The challenging rescue operation, involving manual drilling and extensive efforts by the rescue teams, marks a significant breakthrough in the ongoing mission to bring all the trapped workers to safety.
Designated as "rat miners," these laborers, deployed after machinery failures, displayed commendable progress overnight as they manually drilled through rocks and gravel.
Despite challenges in digging a tunnel using machinery, the "rat miners" demonstrated their expertise in this primitive but effective method, reminiscent of burrowing rats.
A 41-bed separate ward has been readied at the Community Health Centre in Chinyalisaur for Silkyara tunnel evacuees and 41 ambulances were waiting outside the tunnel to rush them there.
An iron mesh which came in the way of the auger machine drilling through the rubble at Silkyara tunnel to create an escape passage for the trapped workers was also removed.
Former advisor to the prime minister's office Bhaskar Khulbe said it took about six hours to cut the iron mesh.
According to rescue teams, the operation involved drilling through the debris to push wide pipes for the trapped workers to walk out through. The auger machine, which drills through about 3 metres of debris in an hour, had earlier hit a metal obstruction.

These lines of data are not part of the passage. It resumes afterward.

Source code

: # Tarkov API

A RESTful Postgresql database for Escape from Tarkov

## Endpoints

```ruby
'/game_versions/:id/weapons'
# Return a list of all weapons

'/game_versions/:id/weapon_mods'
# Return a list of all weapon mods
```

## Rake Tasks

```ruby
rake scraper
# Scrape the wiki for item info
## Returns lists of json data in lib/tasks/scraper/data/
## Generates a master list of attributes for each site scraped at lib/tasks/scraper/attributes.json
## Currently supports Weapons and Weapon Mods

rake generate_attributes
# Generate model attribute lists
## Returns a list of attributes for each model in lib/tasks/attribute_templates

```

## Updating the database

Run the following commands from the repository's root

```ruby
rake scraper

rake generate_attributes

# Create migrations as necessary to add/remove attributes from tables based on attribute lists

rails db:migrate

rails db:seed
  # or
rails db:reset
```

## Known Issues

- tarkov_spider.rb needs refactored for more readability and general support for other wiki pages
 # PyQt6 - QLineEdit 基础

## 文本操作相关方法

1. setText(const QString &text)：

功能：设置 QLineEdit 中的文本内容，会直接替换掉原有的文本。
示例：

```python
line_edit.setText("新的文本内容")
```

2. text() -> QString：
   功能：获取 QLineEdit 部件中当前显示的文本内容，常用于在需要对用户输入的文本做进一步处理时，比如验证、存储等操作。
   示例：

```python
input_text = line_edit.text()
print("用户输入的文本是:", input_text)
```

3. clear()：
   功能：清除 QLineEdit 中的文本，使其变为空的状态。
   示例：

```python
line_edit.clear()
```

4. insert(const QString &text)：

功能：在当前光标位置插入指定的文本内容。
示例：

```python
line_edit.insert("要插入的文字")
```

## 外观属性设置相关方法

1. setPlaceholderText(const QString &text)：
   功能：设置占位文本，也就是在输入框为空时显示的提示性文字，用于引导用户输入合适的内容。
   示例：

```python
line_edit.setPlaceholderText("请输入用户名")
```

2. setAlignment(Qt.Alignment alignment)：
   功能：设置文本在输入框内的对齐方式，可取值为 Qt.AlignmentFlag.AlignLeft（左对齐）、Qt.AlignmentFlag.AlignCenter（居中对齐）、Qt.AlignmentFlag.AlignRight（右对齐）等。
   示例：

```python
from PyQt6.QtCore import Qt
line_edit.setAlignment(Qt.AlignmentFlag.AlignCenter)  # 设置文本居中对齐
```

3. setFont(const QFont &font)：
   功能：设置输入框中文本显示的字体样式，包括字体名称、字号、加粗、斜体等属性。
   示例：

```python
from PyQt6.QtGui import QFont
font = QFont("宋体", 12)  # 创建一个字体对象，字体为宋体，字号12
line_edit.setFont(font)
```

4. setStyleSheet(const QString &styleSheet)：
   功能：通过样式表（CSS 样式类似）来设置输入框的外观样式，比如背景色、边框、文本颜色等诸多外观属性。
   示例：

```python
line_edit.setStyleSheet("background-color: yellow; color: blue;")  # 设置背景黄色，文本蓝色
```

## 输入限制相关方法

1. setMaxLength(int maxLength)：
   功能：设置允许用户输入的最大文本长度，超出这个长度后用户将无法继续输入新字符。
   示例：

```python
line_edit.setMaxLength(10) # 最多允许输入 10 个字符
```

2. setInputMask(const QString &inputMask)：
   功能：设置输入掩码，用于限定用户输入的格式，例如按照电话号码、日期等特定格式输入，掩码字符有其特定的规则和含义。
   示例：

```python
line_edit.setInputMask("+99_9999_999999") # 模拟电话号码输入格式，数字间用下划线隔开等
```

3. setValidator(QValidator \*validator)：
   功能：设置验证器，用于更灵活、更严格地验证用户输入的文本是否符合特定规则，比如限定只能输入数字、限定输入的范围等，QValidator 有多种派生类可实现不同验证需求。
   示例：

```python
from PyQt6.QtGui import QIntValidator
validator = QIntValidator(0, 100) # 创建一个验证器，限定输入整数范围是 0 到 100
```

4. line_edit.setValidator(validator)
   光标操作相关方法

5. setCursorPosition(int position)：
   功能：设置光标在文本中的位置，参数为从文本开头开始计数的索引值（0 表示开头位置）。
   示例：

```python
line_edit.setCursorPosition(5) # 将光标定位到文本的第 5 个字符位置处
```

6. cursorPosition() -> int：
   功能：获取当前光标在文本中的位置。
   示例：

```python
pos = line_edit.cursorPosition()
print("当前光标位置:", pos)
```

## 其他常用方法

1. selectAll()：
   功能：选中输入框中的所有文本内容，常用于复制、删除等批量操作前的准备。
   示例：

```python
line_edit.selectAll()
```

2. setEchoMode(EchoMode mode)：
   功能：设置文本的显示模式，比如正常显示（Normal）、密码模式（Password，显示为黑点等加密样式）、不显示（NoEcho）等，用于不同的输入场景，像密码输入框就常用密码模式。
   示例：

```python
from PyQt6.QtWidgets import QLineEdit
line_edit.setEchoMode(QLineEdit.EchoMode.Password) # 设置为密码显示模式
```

The workers were trapped since November 12, when the under-construction tunnel from Silkyara to Barkot got blocked due to debris falling in a 60-meter stretch on the Silkyara side.
The collapsed tunnel is a section of the ambitious $1.5 billion Char Dham highway project, envisioned by Prime Minister Narendra Modi to connect four Hindu pilgrimage sites through an extensive network of roads spanning 890 km.
While the cause of the cave-in remains undisclosed, the region's susceptibility to landslides, earthquakes, and floods underscores the inherent risks associated with such large-scale infrastructure projects.